Akhirnya di suatu hari, saya pun mendapat wangsit surgawi:Follow Tifatul Sembiring!
Analogi tentang Yesus…Disusul dengan cacian terhadap kaum homoseksual….Dll-dstnya-dsbnya…Tifatul selalu punya cara untuk membuat Twitterville menjadi meriah. Ia selalu punya jalan untuk membuat tweeps berkicau riuh rendah.
Sungguh, butuh semangat hidup yang sangat absurd untuk bisa melakukan hal-hal ia perbuat. Ia sepertinya tak pernah lelah untuk mencari ide tentang apa lagi yang bisa ia katakan atau kerjakan, yang bisa memancing komentar lebih meriah daripada komentar-komentar atas perkataan atau perbuatan sebelumnya. Diperlukan sebuah kombinasi sempurna antara masa bodoh berjumlah mega dan percaya diri dalam porsi yang melampaui nalar untuk bisa dengan lantang-dan-tanpa-rasa-bersalah-sedikitpun rutin membela diri atas kesalahan ucap yang kerap ia buat. Perlu penyimpangan perilaku yang curam untuk bisa meniru tingkah-polahnya. Simaklah betapa ia dengan berani di hadapan followersnya yang berjumlah seratus ribu lebih, dalam kapasitasnya sebagai menteri, melemparkan kebohongan publik tentang istri dari presiden yang pengaruhnya paling besar di muka bumi. Saat dikecam dengan santai ia berkicau,’Intinya pada ngiri aja sama saya”. Lihatlah betapa ia masih bisa berpantun, mengejek orang-orang yang ribut tentang handshake gatenya padahal berita tentang itu sudah masuk liputan media Amerika.
Tuhan memang Seniman Sejati. Sosok yang kreativitasnya selalu melampaui rasio. Figur yang punya cara sebanyak pasir di tepi laut untuk menolong umatNya. Menatap Tifatul Sembiring, dengan segenap absurditasnya dan seluruh sepak-terjangnya yang jauh dari rasional,entah bagaimana Ia jadikan cara untuk membuat minder saya hilang atau minimal turun hingga sampai ke titik terendah.
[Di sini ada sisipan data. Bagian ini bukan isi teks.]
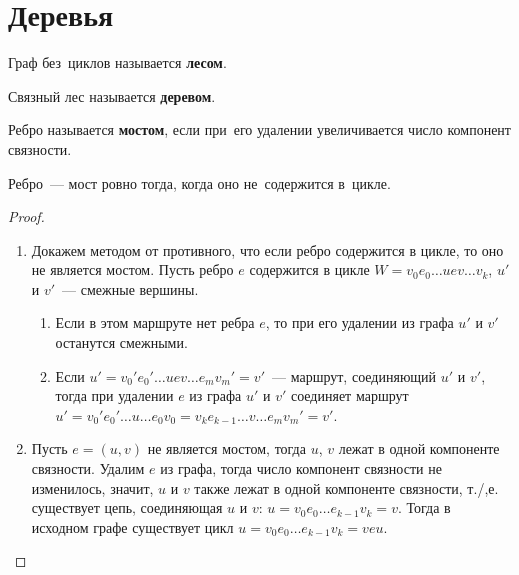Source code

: \section{Деревья}
Граф без~циклов называется \textbf{лесом}.

Связный лес называется \textbf{деревом}.

Ребро называется \textbf{мостом}, если при~его удалении увеличивается число компонент связности.

\begin{statement}
Ребро~--- мост ровно тогда, когда оно не~содержится в~цикле.
\end{statement}
\begin{proof}
\begin{enumerate}
	\item Докажем методом от противного, что если ребро содержится в цикле, то оно не является мостом. Пусть ребро $e$ содержится в цикле $W = v_0 e_0 \ldots u e v \ldots v_k$, $u'$ и $v'$~--- смежные вершины.
	\begin{enumerate}
		\item Если в этом маршруте нет ребра $e$, то при его удалении из графа $u'$ и $v'$ останутся смежными.
		\item Если $u' = v_0' e_0' \ldots u e v \ldots e_m v_m' = v'$~--- маршрут, соединяющий $u'$ и $v'$, тогда при удалении $e$ из графа $u'$ и $v'$ соединяет маршрут $u' = v_0' e_0' \ldots u \ldots e_0 v_0 = v_k e_{k-1} \ldots v \ldots e_m v_m' = v'$.
	\end{enumerate}
	\item Пусть $e = (u, v)$ не является мостом, тогда $u$, $v$ лежат в одной компоненте связности. Удалим $e$ из графа, тогда число компонент связности не изменилось, значит, $u$ и $v$ также лежат в одной компоненте связности, т./,е. существует цепь, соединяющая $u$ и $v$: $u = v_0 e_0 \ldots e_{k-1} v_k = v$. Тогда в исходном графе существует цикл $u = v_0 e_0 \ldots e_{k-1} v_k = v e u$.
\end{enumerate}
\end{proof}

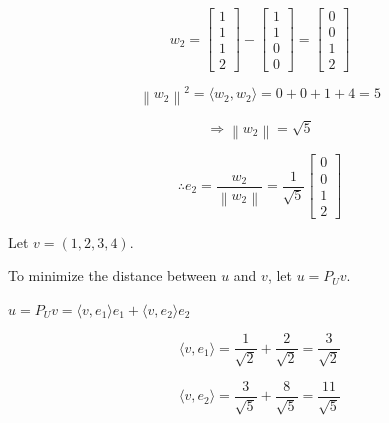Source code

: \documentclass[fleqn]{article}
\newcommand{\norm}[1]{\left \lVert #1 \right \rVert}
\begin{document}
\begin{enumerate}[nolistsep]
		\begin{equation*}
			w_2 = \begin{bmatrix}1\\1\\1\\2\end{bmatrix} - \begin{bmatrix}1\\1\\0\\0\end{bmatrix} = \begin{bmatrix}0\\0\\1\\2\end{bmatrix}
		\end{equation*}
		
		\begin{equation*}
			\norm{w_2}^2 = \langle w_2, w_2 \rangle = 0 + 0 + 1 + 4 = 5
		\end{equation*}
		
		\begin{equation*}
			\Rightarrow \norm{w_2} = \sqrt{5} 
		\end{equation*}
		
		\begin{equation*}
			\therefore e_2 = \frac{w_2}{\norm{w_2}} = \frac{1}{\sqrt{5}}\begin{bmatrix}0\\0\\1\\2\end{bmatrix}
		\end{equation*}
		
		Let $v = (1,2,3,4)$.
		
		To minimize the distance between $u$ and $v$, let $u = P_{U}v$.
		
		$u = P_{U}v = \langle v, e_1 \rangle e_1 + \langle v, e_2 \rangle e_2$
		
		\begin{equation*}
			\langle v, e_1 \rangle = \frac{1}{\sqrt{2}} + \frac{2}{\sqrt{2}} = \frac{3}{\sqrt{2}}
		\end{equation*}
		
		\begin{equation*}
			\langle v, e_2 \rangle = \frac{3}{\sqrt{5}} + \frac{8}{\sqrt{5}} = \frac{11}{\sqrt{5}}
		\end{equation*}
		

\end{enumerate}
\end{document}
Secara aneh, keanehan Tifatul membuat saya bisa dengan percaya diri berkata,”Meick…Orang lain emang pinter…Tapi kamu akan baik-baik saja…Tenang aja…Di dunia ada kok orang bodohhhh…Kamu benar-benar ga bodoh. Kamu punya kelebihan yang orang lain ngga punya dan orang lain punya kekuatan yang kamu ga punya….”. Saya katakan aneh karena pemikiran ini sebenarnya sudah ada di benak sejak belasan tahun yang lalu tapi entah mengapa kemujaraban maknanya baru bisa saya rasakan setelah ‘mengenal’ Tifatul. Dengan keunikannya yang sangat khas, Tifatul membuat saya bisa dengan rileks dan nyaman berkata pada diri sendiri,”…Nyantai aja,Meick, KALAUPUN kamu bodoh, tenang ajaaaaa….Masih ada kok yang lebih parah dari kamu…..”.
Ah, sebagai Nasrani dan seorang perempuan, tentulah saya akan membuat Tifatul menjadi kafir jika saya berani menyalaminya. Jadi, jika kelak saya punya kesempatan bertemu muka dengannya, saya hanya akan merunduk dan menyampaikan dengan tulus dari lapis terdalam dasar hati,”Terima kasih, Pak”…
NB:Saya berdoa semoga tulisan ini tidak dikenai pasal pencemaran nama baik. Kalo ada kemungkinan kena pasal itu, tolong saya dikasih tahu deh, ntar langsung saya hapus, ha…ha..ha…(*emang sih saya ketawa tapi maksud saya serius kok*).